Bloomberg’s Big Win? New York’s Largest Gun Raid Ever
The largest seizure of illegal guns in New York City’s history was announced Monday. New York City Mayor Michael Bloomberg and New York Police Commissioner Ray Kelly announced that an extensive wiretapping investigation, aided by an undercover agent, led the NYPD to seize 254 illegal guns worth over $160,000. Nineteen people were indicted for alleged involvement in the gun trafficking, with some of the accused facing up to 25 years in prison.
The gun seizure comes at a crucial moment for Bloomberg and Kelly, the architects of the current iteration of the city’s highly controversial stop-and-frisk program. Last week a federal judge ruled that New York’s use of stop-and-frisk violates the Equal Protection Clause of the Constitution. The city has appealed the ruling.
Much of the debate over stop-and-frisk has centered on whether the practice is effective at catching illegal guns and getting them off the streets. While New York City’s violent crime rate is at an all-time low, critics of the policy say it has led to a disproportionate number of stops of young black and Latino men, aggravating existing tension between minorities and the police.
The policy’s critics also claim there are more effective ways of policing crime-ridden neighborhoods; a recent report by the New York Civil Liberties Union found that nine out of 10 people stopped were innocent, meaning they weren’t arrested or ticketed by police officers.
Stop-and-frisk is now hobbled by the court decision and may soon be gone entirely—Bill de Blasio, the current Democratic frontrunner in the race to succeed Bloomberg, has vowed to eliminate stop-and-frisk if he is elected this fall.
For Bloomberg, one of the most powerful voices in the gun-control lobby, the chatter on the wiretaps that led to Monday’s seizure was further testament to the particular effectiveness of stop-and-frisk in keeping illegal guns off the streets. The wiretaps showed that the traffickers’ biggest concern was being caught via stop-and-frisk, Bloomberg said.

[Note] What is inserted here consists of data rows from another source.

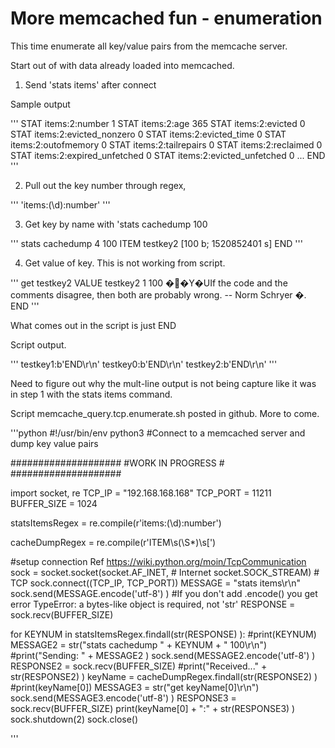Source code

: # More memcached fun - enumeration 
This time enumerate all key/value pairs from the memcache server.

  Start out of with data already loaded into memcached.

1. Send 'stats items' after connect

Sample output

'''
STAT items:2:number 1
STAT items:2:age 365
STAT items:2:evicted 0
STAT items:2:evicted_nonzero 0
STAT items:2:evicted_time 0
STAT items:2:outofmemory 0
STAT items:2:tailrepairs 0
STAT items:2:reclaimed 0
STAT items:2:expired_unfetched 0
STAT items:2:evicted_unfetched 0
...
END
'''

2. Pull out the key number through regex, 

''' 
'items:(\d):number'
'''

3. Get key by name with 'stats cachedump <keynumber> 100

'''
stats cachedump 4 100
ITEM testkey2 [100 b; 1520852401 s]
END
'''

4. Get value of key.   This is not working from script.

'''
get testkey2
VALUE testkey2 1 100
��Y�UIf the code and the comments disagree, then both are probably wrong. -- Norm Schryer �.
END
'''

What comes out in the script is just END

Script output.  

'''
testkey1:b'END\r\n'
testkey0:b'END\r\n'
testkey2:b'END\r\n'
'''

Need to figure out why the mult-line output is not being capture like it was in step 1 with the stats items command.

Script memcache_query.tcp.enumerate.sh posted in github.    More to come.


'''python
#!/usr/bin/env python3
#Connect to a memcached server and dump key value pairs

####################
#WORK IN PROGRESS #
####################

import socket, re
TCP_IP = "192.168.168.168"
TCP_PORT = 11211
BUFFER_SIZE = 1024

statsItemsRegex = re.compile(r'items:(\d):number')

cacheDumpRegex = re.compile(r'ITEM\s(\S*)\s\[')

#setup connection Ref https://wiki.python.org/moin/TcpCommunication
sock = socket.socket(socket.AF_INET, # Internet
		    socket.SOCK_STREAM) # TCP
sock.connect((TCP_IP, TCP_PORT))
MESSAGE = "stats items\r\n"
sock.send(MESSAGE.encode('utf-8') )
#If you don't add .encode() you get error TypeError: a bytes-like object is required, not 'str'
RESPONSE = sock.recv(BUFFER_SIZE)

for KEYNUM in statsItemsRegex.findall(str(RESPONSE) ):
	#print(KEYNUM)
	MESSAGE2 = str("stats cachedump " + KEYNUM + " 100\r\n")
	#print("Sending: " + MESSAGE2 )
	sock.send(MESSAGE2.encode('utf-8') )
	RESPONSE2 = sock.recv(BUFFER_SIZE) 
	#print("Received..." + str(RESPONSE2) )
	keyName = cacheDumpRegex.findall(str(RESPONSE2) )
	#print(keyName[0])
	MESSAGE3 = str("get keyName[0]\r\n")
	sock.send(MESSAGE3.encode('utf-8') )
	RESPONSE3 = sock.recv(BUFFER_SIZE)
	print(keyName[0] + ":" + str(RESPONSE3) )
sock.shutdown(2)
sock.close()

'''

In one recorded text message conversation between two alleged traffickers, one trafficker says, “I’m in Charlotte now. I can’t leave until you come because I can’t take [the guns] to my house, to my side of town, because I’m in Brownsville. So we like got ... watchamacallit ... stop-and-frisk.”

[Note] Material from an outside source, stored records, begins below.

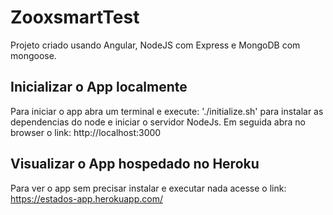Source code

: # ZooxsmartTest

Projeto criado usando Angular, NodeJS com Express e MongoDB com mongoose.

## Inicializar o App localmente

Para iniciar o app abra um terminal e execute: './initialize.sh' para instalar as dependencias do node e iniciar o servidor NodeJs. Em seguida abra no browser o link: http://localhost:3000

## Visualizar o App hospedado no Heroku

Para ver o app sem precisar instalar e executar nada acesse o link: https://estados-app.herokuapp.com/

(NYPD officers conducted 3,020 stops in Brownsville, a crime-ridden neighborhood in Brooklyn, in the first three months of 2013.)
“I think generally it’s believed by law-enforcement people that without this tactic, the bad guys would feel a lot more comfortable in carrying guns,” Bloomberg said in a press conference Monday. “They carried guns before. They aren’t carrying guns now.” He said stop-and-frisk can be credited with taking about 8,000 illegal guns off the streets of New York.

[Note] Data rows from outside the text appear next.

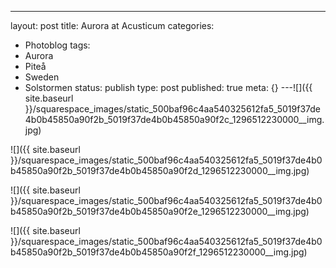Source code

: ---
layout: post
title: Aurora at Acusticum
categories:
- Photoblog
tags:
- Aurora
- Piteå
- Sweden
- Solstormen
status: publish
type: post
published: true
meta: {}
---![]({{ site.baseurl }}/squarespace_images/static_500baf96c4aa540325612fa5_5019f37de4b0b45850a90f2b_5019f37de4b0b45850a90f2c_1296512230000__img.jpg)
  

  
   
![]({{ site.baseurl }}/squarespace_images/static_500baf96c4aa540325612fa5_5019f37de4b0b45850a90f2b_5019f37de4b0b45850a90f2d_1296512230000__img.jpg)
  

  
   
![]({{ site.baseurl }}/squarespace_images/static_500baf96c4aa540325612fa5_5019f37de4b0b45850a90f2b_5019f37de4b0b45850a90f2e_1296512230000__img.jpg)
  

  
   
![]({{ site.baseurl }}/squarespace_images/static_500baf96c4aa540325612fa5_5019f37de4b0b45850a90f2b_5019f37de4b0b45850a90f2f_1296512230000__img.jpg)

Weak state and federal gun trafficking laws helped create a climate in which the weapons could be easily shepherded across state lines, Bloomberg said. The indictment details an extensive investigation that followed two groups allegedly trafficking guns from North Carolina and South Carolina into New York City.
The weapons, according to the indictment, were carried in mostly via the cheap cross-country buses that leave from and arrive in New York’s Chinatown. The seizure included small .22-caliber pistols and 7 assault weapons, including a Cobray 9mm machine gun with a 30-round magazine.
The indictment claims that guns sold on the black market in New York “fetch at least three times their original price” out of state.
But critics of stop-and-frisk say that, while no one disputes that illegal guns have no place on city streets, there are other tried-and-true methods of nabbing weapons that don’t involve the nasty side effect of what they perceive to be the unjust profiling of minorities.
So what’s the alternative? Finding solutions that are driven by the very communities most plagued by crime, advocates of community policing say. This theory of policing has been implemented in criminologist David Kennedy’s Operation Ceasefire, which targeted known gun traffickers in Boston in the 1990s and gave local gang leaders incentives to stop carrying guns.
Ceasefire has also been used recently in Stockton, California, and cities in New Jersey.
Gang leaders were brought into meetings known as call-ins with local community leaders, religious figures, and law-enforcement officials from police officers to district attorneys to discuss the implications of violence on the community and encourage gang members to give up their guns. Strict group consequences for the illegal actions of any one gang member were reinforced.
Firearm violence plummeted 68 percent in Boston in 1995, the year Ceasefire was implemented across the city.
Amy Crawford, the deputy director of the National Network for Safe Communities, which focuses on reducing gang-related violence, says the community-policing model can be effective anywhere with a concentrated violence problem—meaning any city, whether big metropolis or small town, across the country.
That’s because violent crime affects specific blocks and even street corners more than it does entire neighborhoods, she says. “As much of 75 percent of violence is driven by groups of gangs that make up less than 1 percent of the population,” she says. “The idea of policing entire communities isn’t fair to what’s actually happening in those communities.”
But not all crime experts agree that community-based tactics have been proven to work.
Heather MacDonald, a fellow at the Manhattan Institute, points out that, despite local residents acting as “violence interrupters,” the onslaught of gun violence has not slowed in Chicago’s worst neighborhoods. “I don’t know if Operation Ceasefire’s work in Boston can be replicated in a city with a much larger scale like New York,” she says.
Still, advocates say communities must be allowed to police themselves, at least partially.
“Those who have the power to come up with solutions to gun violence can’t violate our civil liberties at the same time,” says Monifa Bandele, a member of Communities United for Police Reform, which opposes profiling by the NYPD.
“We encourage our city government to scale up community-based programs that are working,” she says, pointing to a program in Brownsville called Man Up, which implements neighborhood watches conducted by locals, counseling and mentoring programs, and after-school programs to keep neighborhood children off the streets and away from gang-related violence.
“We can’t create solutions in a vacuum,” she says, “or else we don’t know how those solutions will affect people not in that vacuum.”